My original observations look like that:
name Analyte
spring 0.1
winter 0.4
To calculate p-value I did bootstrapping simulation:
name Analyte
spring 0.001
winter 0
spring 0
winter 0.2
spring 0.03
winter 0
spring 0.01
winter 0.02
spring 0.1
winter 0.5
spring 0
winter 0.04
spring 0.2
winter 0
spring 0
winter 0.06
spring 0
winter 0
.....
Now I want to calculate empirical p-value: In original data winter Analyte = 0.4 - if in bootstrapped data winter analyte was >=0.4 (for example 1 time) and bootstrapping was done (for example 100 times), then empirical p-value for winter analyte is calculated:
1/100 = 0.01
(How many times data was the same or higher than in original data
divided by total number of observations)
For spring analyte p-value is:
2/100 = 0.02
I want to calculate those p-values with awk.
My solution for spring is:
awk -v VAR="spring" '($1==VAR && $2>=0.1) {n++} END {print VAR,"p-value=",n/100}'
spring p-value= 0.02
The help I need is to pass original file (with names spring and winter and their analytes, observations and number of observations) into awk and assign those.

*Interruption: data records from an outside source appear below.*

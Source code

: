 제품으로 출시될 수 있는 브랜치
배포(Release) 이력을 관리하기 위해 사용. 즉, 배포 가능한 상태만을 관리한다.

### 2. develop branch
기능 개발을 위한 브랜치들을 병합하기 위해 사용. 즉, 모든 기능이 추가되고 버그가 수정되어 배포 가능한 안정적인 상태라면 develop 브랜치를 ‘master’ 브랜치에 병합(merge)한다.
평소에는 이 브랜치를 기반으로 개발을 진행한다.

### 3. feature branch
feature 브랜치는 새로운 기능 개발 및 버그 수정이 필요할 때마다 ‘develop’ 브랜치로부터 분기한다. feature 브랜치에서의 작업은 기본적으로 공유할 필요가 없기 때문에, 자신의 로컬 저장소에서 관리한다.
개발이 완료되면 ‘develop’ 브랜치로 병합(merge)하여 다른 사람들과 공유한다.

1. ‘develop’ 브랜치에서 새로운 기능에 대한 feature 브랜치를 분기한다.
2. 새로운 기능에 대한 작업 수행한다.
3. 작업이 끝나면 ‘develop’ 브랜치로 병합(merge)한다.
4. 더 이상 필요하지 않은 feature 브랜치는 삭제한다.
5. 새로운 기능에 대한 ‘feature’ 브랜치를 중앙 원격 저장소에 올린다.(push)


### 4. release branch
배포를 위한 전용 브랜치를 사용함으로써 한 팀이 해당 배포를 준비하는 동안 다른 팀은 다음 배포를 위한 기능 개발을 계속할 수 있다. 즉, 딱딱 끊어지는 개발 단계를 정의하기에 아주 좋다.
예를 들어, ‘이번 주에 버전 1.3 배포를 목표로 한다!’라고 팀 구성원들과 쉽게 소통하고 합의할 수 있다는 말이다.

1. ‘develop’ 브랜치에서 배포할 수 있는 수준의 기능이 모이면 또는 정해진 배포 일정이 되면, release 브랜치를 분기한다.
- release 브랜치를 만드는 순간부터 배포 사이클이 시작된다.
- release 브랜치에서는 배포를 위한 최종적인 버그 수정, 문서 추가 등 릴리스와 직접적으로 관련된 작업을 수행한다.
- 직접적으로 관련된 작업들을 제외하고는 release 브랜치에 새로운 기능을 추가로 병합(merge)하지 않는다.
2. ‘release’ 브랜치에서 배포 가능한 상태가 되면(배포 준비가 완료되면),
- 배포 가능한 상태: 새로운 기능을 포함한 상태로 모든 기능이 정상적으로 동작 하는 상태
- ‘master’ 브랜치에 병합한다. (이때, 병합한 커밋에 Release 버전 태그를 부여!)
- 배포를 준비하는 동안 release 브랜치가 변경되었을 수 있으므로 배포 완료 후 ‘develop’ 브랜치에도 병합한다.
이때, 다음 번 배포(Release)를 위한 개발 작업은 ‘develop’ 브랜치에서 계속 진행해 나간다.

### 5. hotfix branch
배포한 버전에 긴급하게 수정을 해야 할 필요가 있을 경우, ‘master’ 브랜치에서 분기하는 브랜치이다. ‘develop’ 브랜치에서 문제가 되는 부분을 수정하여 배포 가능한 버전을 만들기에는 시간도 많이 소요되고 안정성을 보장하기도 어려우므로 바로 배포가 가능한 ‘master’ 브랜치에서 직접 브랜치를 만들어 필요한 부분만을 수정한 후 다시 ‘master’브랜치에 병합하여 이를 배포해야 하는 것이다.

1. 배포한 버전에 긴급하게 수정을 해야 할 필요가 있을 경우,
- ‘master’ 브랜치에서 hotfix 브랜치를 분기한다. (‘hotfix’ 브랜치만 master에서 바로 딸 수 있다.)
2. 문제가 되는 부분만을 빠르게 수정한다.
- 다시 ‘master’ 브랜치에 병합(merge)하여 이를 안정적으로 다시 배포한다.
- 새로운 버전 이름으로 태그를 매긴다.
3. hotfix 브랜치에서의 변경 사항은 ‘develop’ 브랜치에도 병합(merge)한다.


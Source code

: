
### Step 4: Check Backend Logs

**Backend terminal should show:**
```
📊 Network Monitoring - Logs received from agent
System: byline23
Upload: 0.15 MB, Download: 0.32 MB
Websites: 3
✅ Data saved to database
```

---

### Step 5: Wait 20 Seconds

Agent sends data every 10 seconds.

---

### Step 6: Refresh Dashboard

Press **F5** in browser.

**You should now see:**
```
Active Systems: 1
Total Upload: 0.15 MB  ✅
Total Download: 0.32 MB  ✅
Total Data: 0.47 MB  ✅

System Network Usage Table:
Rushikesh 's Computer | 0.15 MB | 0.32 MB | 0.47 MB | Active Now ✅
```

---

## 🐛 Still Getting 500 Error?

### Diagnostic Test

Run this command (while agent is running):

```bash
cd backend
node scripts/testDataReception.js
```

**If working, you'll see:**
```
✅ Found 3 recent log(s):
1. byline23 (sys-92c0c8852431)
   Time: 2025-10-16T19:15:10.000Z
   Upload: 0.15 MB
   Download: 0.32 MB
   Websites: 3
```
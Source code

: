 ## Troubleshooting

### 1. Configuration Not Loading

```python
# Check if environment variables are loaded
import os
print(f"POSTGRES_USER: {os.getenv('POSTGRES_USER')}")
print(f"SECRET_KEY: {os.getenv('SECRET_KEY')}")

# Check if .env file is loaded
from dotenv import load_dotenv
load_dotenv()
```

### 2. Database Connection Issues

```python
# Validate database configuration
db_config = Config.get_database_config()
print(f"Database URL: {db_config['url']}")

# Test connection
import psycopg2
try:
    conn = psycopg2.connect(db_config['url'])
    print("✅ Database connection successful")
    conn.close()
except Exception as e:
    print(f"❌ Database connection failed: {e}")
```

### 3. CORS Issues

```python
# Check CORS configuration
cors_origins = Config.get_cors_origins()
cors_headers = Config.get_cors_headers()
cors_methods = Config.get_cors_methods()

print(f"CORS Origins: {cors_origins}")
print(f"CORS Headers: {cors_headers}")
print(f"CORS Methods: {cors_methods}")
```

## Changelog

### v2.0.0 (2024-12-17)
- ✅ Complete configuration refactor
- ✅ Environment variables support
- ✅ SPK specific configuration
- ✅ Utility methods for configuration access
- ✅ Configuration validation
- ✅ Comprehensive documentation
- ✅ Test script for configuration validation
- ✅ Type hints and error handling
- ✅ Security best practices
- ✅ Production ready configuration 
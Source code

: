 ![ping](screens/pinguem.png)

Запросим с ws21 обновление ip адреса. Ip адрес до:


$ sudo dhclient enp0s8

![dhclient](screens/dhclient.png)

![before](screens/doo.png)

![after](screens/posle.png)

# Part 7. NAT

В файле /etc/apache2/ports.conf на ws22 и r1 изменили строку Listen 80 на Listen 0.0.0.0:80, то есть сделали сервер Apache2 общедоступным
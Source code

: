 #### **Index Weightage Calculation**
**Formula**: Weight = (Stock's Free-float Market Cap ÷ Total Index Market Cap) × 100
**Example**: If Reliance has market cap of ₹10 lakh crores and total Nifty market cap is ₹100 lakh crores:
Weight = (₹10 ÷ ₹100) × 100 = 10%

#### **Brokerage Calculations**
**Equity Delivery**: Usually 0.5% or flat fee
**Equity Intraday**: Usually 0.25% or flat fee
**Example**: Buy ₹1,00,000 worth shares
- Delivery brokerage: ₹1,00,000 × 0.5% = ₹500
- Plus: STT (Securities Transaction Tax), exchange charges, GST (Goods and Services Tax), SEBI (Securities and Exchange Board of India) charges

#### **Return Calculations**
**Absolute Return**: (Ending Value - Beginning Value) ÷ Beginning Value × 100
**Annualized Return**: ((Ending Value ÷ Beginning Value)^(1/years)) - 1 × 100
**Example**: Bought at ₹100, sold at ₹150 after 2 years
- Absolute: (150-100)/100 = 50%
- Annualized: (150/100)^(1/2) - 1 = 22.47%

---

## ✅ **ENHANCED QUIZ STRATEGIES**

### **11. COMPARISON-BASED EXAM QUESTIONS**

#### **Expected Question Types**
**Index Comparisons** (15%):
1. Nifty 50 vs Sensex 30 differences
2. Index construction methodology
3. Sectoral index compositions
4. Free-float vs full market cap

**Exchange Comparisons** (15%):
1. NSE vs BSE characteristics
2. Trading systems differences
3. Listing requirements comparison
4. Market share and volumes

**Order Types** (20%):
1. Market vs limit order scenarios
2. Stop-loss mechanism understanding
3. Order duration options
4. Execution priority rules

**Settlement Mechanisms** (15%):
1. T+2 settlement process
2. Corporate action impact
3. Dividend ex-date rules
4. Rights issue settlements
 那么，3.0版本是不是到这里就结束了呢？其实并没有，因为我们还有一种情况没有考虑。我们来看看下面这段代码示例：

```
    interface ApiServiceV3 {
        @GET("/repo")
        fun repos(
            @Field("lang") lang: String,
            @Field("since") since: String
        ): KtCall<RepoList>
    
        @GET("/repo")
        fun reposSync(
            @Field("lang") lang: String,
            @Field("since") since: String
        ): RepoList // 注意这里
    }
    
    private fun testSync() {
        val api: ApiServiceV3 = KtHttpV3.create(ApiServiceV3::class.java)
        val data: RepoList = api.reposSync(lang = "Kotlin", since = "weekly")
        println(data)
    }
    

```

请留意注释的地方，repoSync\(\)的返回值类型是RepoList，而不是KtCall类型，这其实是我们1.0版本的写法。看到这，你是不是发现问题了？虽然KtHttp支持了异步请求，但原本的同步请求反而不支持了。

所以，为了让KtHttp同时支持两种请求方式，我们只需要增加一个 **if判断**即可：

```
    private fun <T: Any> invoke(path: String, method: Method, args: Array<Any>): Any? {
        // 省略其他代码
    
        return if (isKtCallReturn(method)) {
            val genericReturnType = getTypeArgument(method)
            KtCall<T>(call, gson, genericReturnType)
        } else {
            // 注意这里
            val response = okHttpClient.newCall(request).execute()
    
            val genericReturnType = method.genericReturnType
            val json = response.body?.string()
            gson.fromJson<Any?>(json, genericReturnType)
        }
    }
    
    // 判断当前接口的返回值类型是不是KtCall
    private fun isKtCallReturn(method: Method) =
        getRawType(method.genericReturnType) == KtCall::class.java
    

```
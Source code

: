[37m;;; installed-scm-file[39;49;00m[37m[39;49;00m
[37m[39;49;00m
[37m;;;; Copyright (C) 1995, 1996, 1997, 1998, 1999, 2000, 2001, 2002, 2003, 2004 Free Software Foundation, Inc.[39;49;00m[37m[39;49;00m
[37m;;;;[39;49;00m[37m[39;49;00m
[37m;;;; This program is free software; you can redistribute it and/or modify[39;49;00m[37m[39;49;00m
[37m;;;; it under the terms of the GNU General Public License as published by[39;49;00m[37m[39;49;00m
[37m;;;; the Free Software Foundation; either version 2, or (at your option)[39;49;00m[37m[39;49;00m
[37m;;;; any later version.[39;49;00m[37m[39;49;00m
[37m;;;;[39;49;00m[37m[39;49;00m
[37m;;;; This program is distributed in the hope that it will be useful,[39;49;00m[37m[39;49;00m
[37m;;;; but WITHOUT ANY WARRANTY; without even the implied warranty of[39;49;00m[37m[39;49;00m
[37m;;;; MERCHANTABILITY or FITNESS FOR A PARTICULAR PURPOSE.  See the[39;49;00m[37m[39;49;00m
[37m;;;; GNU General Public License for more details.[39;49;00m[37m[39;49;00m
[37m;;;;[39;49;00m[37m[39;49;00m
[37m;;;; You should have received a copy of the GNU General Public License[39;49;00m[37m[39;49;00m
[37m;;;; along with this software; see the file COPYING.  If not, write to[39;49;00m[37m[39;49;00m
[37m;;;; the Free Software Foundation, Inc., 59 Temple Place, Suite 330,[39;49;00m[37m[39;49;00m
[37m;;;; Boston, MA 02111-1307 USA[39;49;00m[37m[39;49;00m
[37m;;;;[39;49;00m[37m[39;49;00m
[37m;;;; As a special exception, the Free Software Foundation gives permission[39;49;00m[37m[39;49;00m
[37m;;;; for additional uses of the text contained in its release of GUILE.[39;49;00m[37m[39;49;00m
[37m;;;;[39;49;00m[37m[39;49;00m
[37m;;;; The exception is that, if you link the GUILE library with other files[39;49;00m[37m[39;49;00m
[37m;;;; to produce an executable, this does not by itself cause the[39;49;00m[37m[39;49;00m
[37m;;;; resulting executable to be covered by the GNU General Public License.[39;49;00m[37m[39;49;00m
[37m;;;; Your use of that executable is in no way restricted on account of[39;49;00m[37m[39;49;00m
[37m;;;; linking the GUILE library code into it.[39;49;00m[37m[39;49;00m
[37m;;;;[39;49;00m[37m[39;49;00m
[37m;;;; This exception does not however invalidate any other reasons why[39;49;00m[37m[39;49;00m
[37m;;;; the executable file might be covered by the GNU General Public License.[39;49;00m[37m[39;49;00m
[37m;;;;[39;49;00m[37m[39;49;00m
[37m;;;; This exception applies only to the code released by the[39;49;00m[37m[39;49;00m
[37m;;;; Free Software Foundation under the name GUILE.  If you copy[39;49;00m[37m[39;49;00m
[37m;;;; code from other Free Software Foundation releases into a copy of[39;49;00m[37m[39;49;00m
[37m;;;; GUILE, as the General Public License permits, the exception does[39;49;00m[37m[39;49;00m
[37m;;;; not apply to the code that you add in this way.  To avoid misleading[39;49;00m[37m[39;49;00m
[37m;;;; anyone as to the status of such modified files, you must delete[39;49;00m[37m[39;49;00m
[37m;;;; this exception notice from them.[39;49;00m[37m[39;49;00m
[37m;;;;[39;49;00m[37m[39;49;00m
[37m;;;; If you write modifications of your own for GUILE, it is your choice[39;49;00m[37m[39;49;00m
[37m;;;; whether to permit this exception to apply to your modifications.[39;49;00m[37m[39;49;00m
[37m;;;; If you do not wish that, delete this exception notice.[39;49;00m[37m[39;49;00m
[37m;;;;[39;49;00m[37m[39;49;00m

Explanation and script content:
Run it like: awk -f script.awk original bootstrap
# Slurp the original file in an array a
# Ignore the header
NR==FNR && NR>1 {
# Index of this array will be type
# Value of that type will be original value
a[$1]=$2
next
}
# If in the bootstrap file value
# of second column is greater than original value
FNR>1 && $2>a[$1] {
# Increment an array indexed at first column
# which is nothing but type
b[$1]++
}
# Increment another array regardless to identify
# the number of times bootstrapping was done
{
c[$1]++
}
# for each type in array a
END {
for (type in a) {
# print the type and calculate empirical p-value
# which is done by dividing the number of times higher value
# of a type was seen and total number of times
# bootstrapping was done.
print type, b[type]/c[type]
}
}
Test:
$ cat original
name Analyte
spring 0.1
winter 0.4
$ cat bootstrap
name Analyte
spring 0.001
winter 0
spring 0
winter 0.2
spring 0.03
winter 0
spring 0.01
winter 0.02
spring 0.1
winter 0.5
spring 0
winter 0.04
spring 0.2
winter 0
spring 0
winter 0.06
spring 0
winter 0
$ awk -f s.awk original bootstrap
spring 0.111111
winter 0.111111
Analysis:
Spring Original Value is 0.1
Winter Original Value is 0.4
Bootstrapping done is 9 times for this sample file
Count of values higher than Spring original value = 1
Count of values higher than Winter's original value = 1
So, 1/9 = 0.111111
this works for me, (GNU awk 3.1.6):
FNR == NR {
a[$1] = $2
next
}
$2 > a[$1] {
b[$1]++
}
{
c[$1]++
}
END {
for (i in a) print i, "p-value=",b[i]/c[i]
}
..output is:
winter p-value= 0.111111
spring p-value= 0.111111